Now if my memory (and a brief Google search) serves me correctly, the Assistant Secretary for the Office of Infrastructure Protection in 2008 was Robert Stephan, a Bush appointee. The ISCD Director would have been Sue Armstrong.
It will be interesting to see if Sen. Grassley actually has any information beyond the political cronyism charge. While we are supposed to have mechanisms in place to ensure that such things as are being alleged here never take place, no one with any experience in politics would be surprised if such things actually did take place. What is interesting here is that the cronyism started in the Bush Administration and continued into the Obama Administration. That doesn’t seem to be strictly ‘political cronyism’.
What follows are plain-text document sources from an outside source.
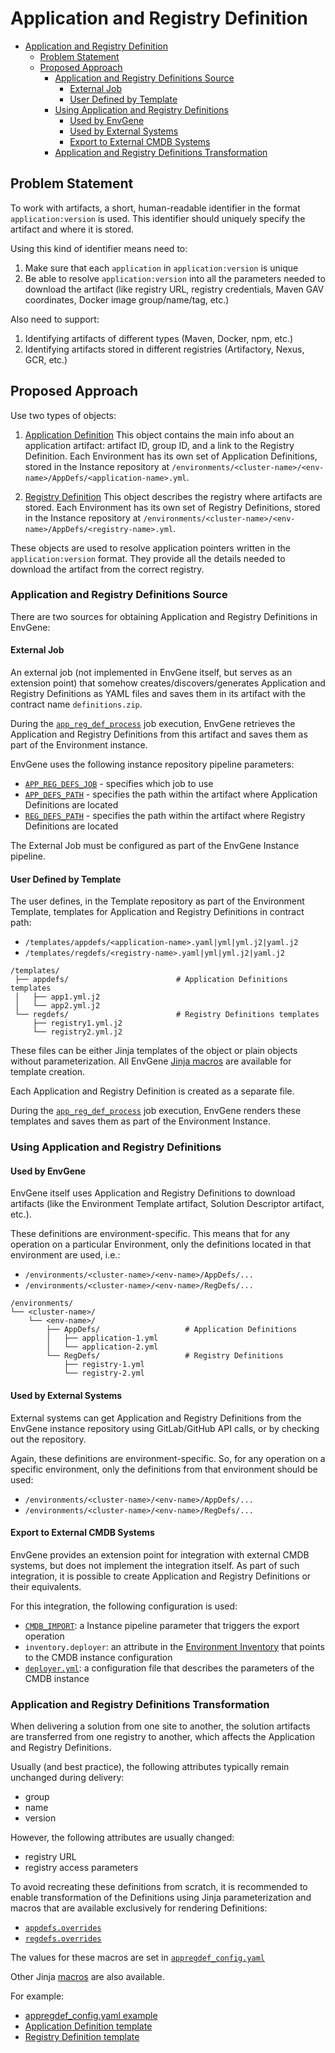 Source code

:# Application and Registry Definition

- [Application and Registry Definition](#application-and-registry-definition)
  - [Problem Statement](#problem-statement)
  - [Proposed Approach](#proposed-approach)
    - [Application and Registry Definitions Source](#application-and-registry-definitions-source)
      - [External Job](#external-job)
      - [User Defined by Template](#user-defined-by-template)
    - [Using Application and Registry Definitions](#using-application-and-registry-definitions)
      - [Used by EnvGene](#used-by-envgene)
      - [Used by External Systems](#used-by-external-systems)
      - [Export to External CMDB Systems](#export-to-external-cmdb-systems)
    - [Application and Registry Definitions Transformation](#application-and-registry-definitions-transformation)

## Problem Statement

To work with artifacts, a short, human-readable identifier in the format `application:version` is used. This identifier should uniquely specify the artifact and where it is stored.

Using this kind of identifier means need to:

1. Make sure that each `application` in `application:version` is unique
2. Be able to resolve `application:version` into all the parameters needed to download the artifact (like registry URL, registry credentials, Maven GAV coordinates, Docker image group/name/tag, etc.)

Also need to support:

1. Identifying artifacts of different types (Maven, Docker, npm, etc.)
2. Identifying artifacts stored in different registries (Artifactory, Nexus, GCR, etc.)

## Proposed Approach

Use two types of objects:

1. [Application Definition](/docs/envgene-objects.md#application-definition)
   This object contains the main info about an application artifact: artifact ID, group ID, and a link to the Registry Definition.
   Each Environment has its own set of Application Definitions, stored in the Instance repository at `/environments/<cluster-name>/<env-name>/AppDefs/<application-name>.yml`.

2. [Registry Definition](/docs/envgene-objects.md#registry-definition)
   This object describes the registry where artifacts are stored.
   Each Environment has its own set of Registry Definitions, stored in the Instance repository at `/environments/<cluster-name>/<env-name>/AppDefs/<registry-name>.yml`.

These objects are used to resolve application pointers written in the `application:version` format. They provide all the details needed to download the artifact from the correct registry.

### Application and Registry Definitions Source

There are two sources for obtaining Application and Registry Definitions in EnvGene:

#### External Job

An external job (not implemented in EnvGene itself, but serves as an extension point) that somehow creates/discovers/generates Application and Registry Definitions as YAML files and saves them in its artifact with the contract name `definitions.zip`.

During the [`app_reg_def_process`](/docs/envgene-pipelines.md#instance-pipeline) job execution, EnvGene retrieves the Application and Registry Definitions from this artifact and saves them as part of the Environment instance.

EnvGene uses the following instance repository pipeline parameters:

- [`APP_REG_DEFS_JOB`](/docs/instance-pipeline-parameters.md#app_reg_defs_job) - specifies which job to use
- [`APP_DEFS_PATH`](/docs/instance-pipeline-parameters.md#app_defs_path) - specifies the path within the artifact where Application Definitions are located
- [`REG_DEFS_PATH`](/docs/instance-pipeline-parameters.md#reg_defs_path) - specifies the path within the artifact where Registry Definitions are located

The External Job must be configured as part of the EnvGene Instance pipeline.

#### User Defined by Template

The user defines, in the Template repository as part of the Environment Template, templates for Application and Registry Definitions in contract path:

- `/templates/appdefs/<application-name>.yaml|yml|yml.j2|yaml.j2`
- `/templates/regdefs/<registry-name>.yaml|yml|yml.j2|yaml.j2`

```text
/templates/
 ├── appdefs/                        # Application Definitions templates
 │   ├── app1.yml.j2
 │   └── app2.yml.j2
 └── regdefs/                        # Registry Definitions templates
     ├── registry1.yml.j2
     └── registry2.yml.j2
```

These files can be either Jinja templates of the object or plain objects without parameterization. All EnvGene [Jinja macros](/docs/template-macros.md#jinja-macros) are available for template creation.

Each Application and Registry Definition is created as a separate file.

During the [`app_reg_def_process`](/docs/envgene-pipelines.md#instance-pipeline) job execution, EnvGene renders these templates and saves them as part of the Environment Instance.

### Using Application and Registry Definitions

#### Used by EnvGene

EnvGene itself uses Application and Registry Definitions to download artifacts (like the Environment Template artifact, Solution Descriptor artifact, etc.).

These definitions are environment-specific. This means that for any operation on a particular Environment, only the definitions located in that environment are used, i.e.:

- `/environments/<cluster-name>/<env-name>/AppDefs/...`
- `/environments/<cluster-name>/<env-name>/RegDefs/...`

```text
/environments/
└── <cluster-name>/
    └── <env-name>/
        ├── AppDefs/                   # Application Definitions
        │   ├── application-1.yml
        │   └── application-2.yml
        └── RegDefs/                   # Registry Definitions
            ├── registry-1.yml
            └── registry-2.yml
```

#### Used by External Systems

External systems can get Application and Registry Definitions from the EnvGene instance repository using GitLab/GitHub API calls, or by checking out the repository.

Again, these definitions are environment-specific. So, for any operation on a specific environment, only the definitions from that environment should be used:

- `/environments/<cluster-name>/<env-name>/AppDefs/...`
- `/environments/<cluster-name>/<env-name>/RegDefs/...`

#### Export to External CMDB Systems

EnvGene provides an extension point for integration with external CMDB systems, but does not implement the integration itself. As part of such integration, it is possible to create Application and Registry Definitions or their equivalents.

For this integration, the following configuration is used:

- [`CMDB_IMPORT`](/docs/instance-pipeline-parameters.md#cmdb_import): a Instance pipeline parameter that triggers the export operation
- `inventory.deployer`: an attribute in the [Environment Inventory](/docs/envgene-configs.md#env_definitionyml) that points to the CMDB instance configuration
- [`deployer.yml`](/docs/envgene-configs.md#deployeryml): a configuration file that describes the parameters of the CMDB instance

### Application and Registry Definitions Transformation

When delivering a solution from one site to another, the solution artifacts are transferred from one registry to another, which affects the Application and Registry Definitions.

Usually (and best practice), the following attributes typically remain unchanged during delivery:

- group
- name
- version

However, the following attributes are usually changed:

- registry URL
- registry access parameters

To avoid recreating these definitions from scratch, it is recommended to enable transformation of the Definitions using Jinja parameterization and macros that are available exclusively for rendering Definitions:

- [`appdefs.overrides`](/docs/template-macros.md#appdefsoverrides)
- [`regdefs.overrides`](/docs/template-macros.md#regdefsoverrides)

The values for these macros are set in [`appregdef_config.yaml`](/docs/envgene-configs.md#appregdef_configyaml)

Other Jinja [macros](/docs/template-macros.md#jinja-macros) are also available.

For example:

- [appregdef_config.yaml example](/test_data/configuration/appregdef_config.yaml)
- [Application Definition template](/test_data/test_templates/appdefs/application-1.yaml.j2)
- [Registry Definition template](/test_data/test_templates/regdefs/registry-1.yaml.j2)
I will make one comment on one of the charges here; that of “falsely reporting compliance with the law”. If the anonymous reader is talking about Ms. Armstrong’s testimony about the CFATS program before various Congressional committees during her tenure as Director of CFATS, I don’t recall any of those appearances where she claimed anything about the program that wasn’t subsequently verified. The serious problems with the SSP authorization process didn’t really happen on her watch.
In any case, if anything more comes of this it will be just one more problem that the CFATS program will have to overcome in the next year.